The November decision now leaves homeowners saddling up to the highest rate experienced since November 2011.
But, yesterday's Melbourne Cup Day decision not to further rein in the official rates - but instead, to lift it by 0.25% - has homeowners now fearing another such surprise ahead of Christmas 2023.
It also doesn't bode well for homeowners' trust in the new RBA governor, Michele Bullock.
As we mentioned after the RBA's October rates decision, the central bank has had its inflation words on repeat since at least May.

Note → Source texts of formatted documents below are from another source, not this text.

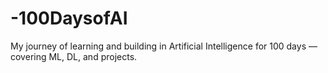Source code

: # -100DaysofAI
My journey of learning and building in Artificial Intelligence for 100 days — covering ML, DL, and projects.
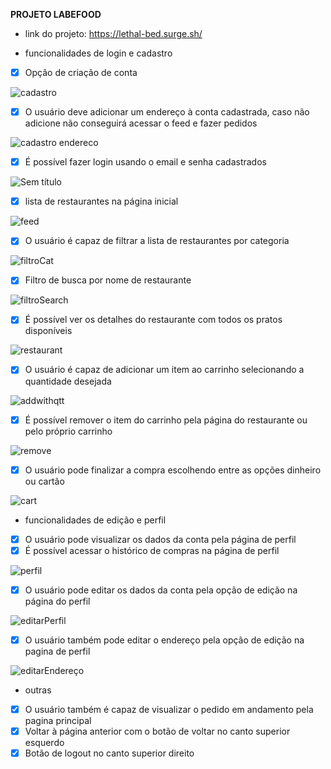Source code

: **PROJETO LABEFOOD**

-  link do projeto: https://lethal-bed.surge.sh/

- funcionalidades de login e cadastro

- [x]  Opção de criação de conta 

![cadastro](https://user-images.githubusercontent.com/84349841/183542140-b47eaf66-b46d-4ae2-8984-5b4a2de6a0b0.png)


- [x]  O usuário deve adicionar um endereço à conta cadastrada, caso não adicione não conseguirá acessar o feed e fazer pedidos

![cadastro endereco](https://user-images.githubusercontent.com/84349841/183542181-5c17e926-9e78-4db3-adc3-51e8792b3d20.png)

- [x]  É possível fazer login usando o email e senha cadastrados

![Sem título](https://user-images.githubusercontent.com/84349841/183541995-1c5ef9ed-c745-4e75-b0e3-1e4862b1037f.png)

- [x]  lista de restaurantes na página inicial

![feed](https://user-images.githubusercontent.com/84349841/183542282-6d6523e6-e665-47db-8fa4-29199bbba83c.png)

- [x]  O usuário é capaz de filtrar a lista de restaurantes por categoria

![filtroCat](https://user-images.githubusercontent.com/84349841/183542320-785f52d8-0fb7-4ce8-b15a-29d448831895.png)

- [x]  Filtro de busca por nome de restaurante

![filtroSearch](https://user-images.githubusercontent.com/84349841/183542347-c9f92295-aaa6-44de-a7c1-15108738296a.png)

- [x]  É possível ver os detalhes do restaurante com todos os pratos disponíveis

![restaurant](https://user-images.githubusercontent.com/84349841/183542625-9e17fd6f-2a99-4263-bfc7-4272455afafd.png)

- [x]  O usuário é capaz de adicionar um item ao carrinho selecionando a quantidade desejada

![addwithqtt](https://user-images.githubusercontent.com/84349841/183542436-68c706e3-687e-4a6d-b495-ddd86880a393.png)

- [x]  É possível remover o item do carrinho pela página do restaurante ou pelo próprio carrinho

![remove](https://user-images.githubusercontent.com/84349841/183542698-9a8814d3-f83a-4485-9eb0-9394236dfb0a.png)

- [x]  O usuário pode finalizar a compra escolhendo entre as opções dinheiro ou cartão

![cart](https://user-images.githubusercontent.com/84349841/183542715-4168d8c2-9c14-48cd-9bfc-4eb1a9f3f76b.png)

- funcionalidades de edição e perfil

- [x]  O usuário pode visualizar os dados da conta pela página de perfil
- [x]  É possível acessar o histórico de compras na página de perfil

![perfil](https://user-images.githubusercontent.com/84349841/183542786-c07e30c1-a9a6-48af-b188-e99b28bf5f96.png)

- [x]  O usuário pode editar os dados da conta pela opção de edição na  página  do perfil

![editarPerfil](https://user-images.githubusercontent.com/84349841/183542896-6f8ddbd9-4906-4073-a360-bdcaf03a1c4c.png)

- [x]  O usuário também pode editar o endereço pela opção de edição na pagina de perfil

![editarEndereço](https://user-images.githubusercontent.com/84349841/183542934-88f2701e-0696-437c-a342-e469a6b67c10.png)

- outras

- [x]  O usuário também é capaz de visualizar o pedido em andamento pela pagina principal
- [x]  Voltar à página anterior com o botão de voltar no canto superior esquerdo
- [x]  Botão de logout no canto superior direito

Yesterday however, Ms Bullock added that inflation is proving more persistent than expected a few months ago - and pointed to the latest CPI inflation data as the main reason why the RBA board has decided to lift rates.
Released on October 25, the Australian Bureau of Statistics (ABS) figures showed inflation rose 1.2% in the September quarter, with the total change in the past year lifted to 5.4%.
The latest data also showed the most significant price rises were automotive fuel (+7.2%); rents (+2.2%); new dwelling purchases by owner-occupiers (+1.3%); and electricity (+4.2%).
In some good news, however, the latest quarterly increase is still a drop from that of 6% and 7% in the June and March quarters, and the peak of 7.8% in December 2022.
Ms Bullock's few new words in her monetary policy decision media release yesterday, particularly regarding CPI inflation declination, certainly didn't make homeowners giddy up.
Ms Bullock said updated information on inflation, labour market and economic activity had been received since the central bank's August meeting, all of which had affected yesterday's decision.
"Progress looks to be slower than earlier expected ... CPI inflation is now expected to be around 3½ per cent by the end of 2024," she said.
"Underlying inflation was higher than expected at the time of the August forecasts (and) ... the weight of this information suggests that the risk of inflation remaining higher for longer has increased.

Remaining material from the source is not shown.